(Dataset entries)
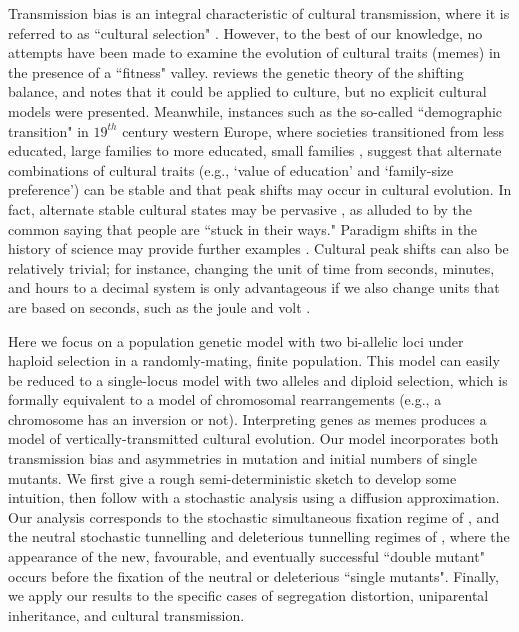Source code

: \documentclass[review,3p,authoryear]{elsarticle}
\begin{document}
 Transmission bias is an integral characteristic of cultural transmission, where it is referred to as ``cultural selection" \citep{CavalliSforza1981,Boyd1985}.
However, to the best of our knowledge, no attempts have been made to examine the evolution of cultural traits (memes) in the presence of a ``fitness" valley.
\cite{Boyd2001} reviews the genetic theory of the shifting balance, and notes that it could be applied to culture, but no explicit cultural models were presented.
Meanwhile, instances such as the so-called ``demographic transition" in $19^{th}$ century western Europe, where societies transitioned from less educated, large families to more educated, small families \citep{Mulder1998}, suggest that alternate combinations of cultural traits (e.g., `value of education' and `family-size preference') can be stable and that peak shifts may occur in cultural evolution.
In fact, alternate stable cultural states may be pervasive \citep{Boyd2010}, as alluded to by the common saying that people are ``stuck in their ways."
Paradigm shifts in the history of science \citep{Kuhn1962} may provide further examples \citep{Fog1999}.
Cultural peak shifts can also be relatively trivial; for instance, changing the unit of time from seconds, minutes, and hours to a decimal system is only advantageous if we also change units that are based on seconds, such as the joule and volt \citep{Fog1999}.     

Here we focus on a population genetic model with two bi-allelic loci under haploid selection in a randomly-mating, finite population.
This model can easily be reduced to a single-locus model with two alleles and diploid selection, which is formally equivalent to a model of chromosomal rearrangements (e.g., a chromosome has an inversion or not).
Interpreting genes as memes produces a model of vertically-transmitted cultural evolution.
Our model incorporates both transmission bias and asymmetries in mutation and initial numbers of single mutants.
We first give a rough semi-deterministic sketch to develop some intuition, then follow with a stochastic analysis using a diffusion approximation.
Our analysis corresponds to the stochastic simultaneous fixation regime of \cite{Weinreich2005}, and the neutral stochastic tunnelling and deleterious tunnelling regimes of \cite{Weissman2010}, where the appearance of the new, favourable, and eventually successful ``double mutant" occurs before the fixation of the neutral or deleterious ``single mutants". 
Finally, we apply our results to the specific cases of segregation distortion, uniparental inheritance, and cultural transmission.
\end{document}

- _Aim of the task_
Each line of the entries holding the string "stable" should be found and copied.

- _Answer space_
Meanwhile, instances such as the so-called ``demographic transition" in $19^{th}$ century western Europe, where societies transitioned from less educated, large families to more educated, small families \citep{Mulder1998}, suggest that alternate combinations of cultural traits (e.g., `value of education' and `family-size preference') can be stable and that peak shifts may occur in cultural evolution.
In fact, alternate stable cultural states may be pervasive \citep{Boyd2010}, as alluded to by the common saying that people are ``stuck in their ways."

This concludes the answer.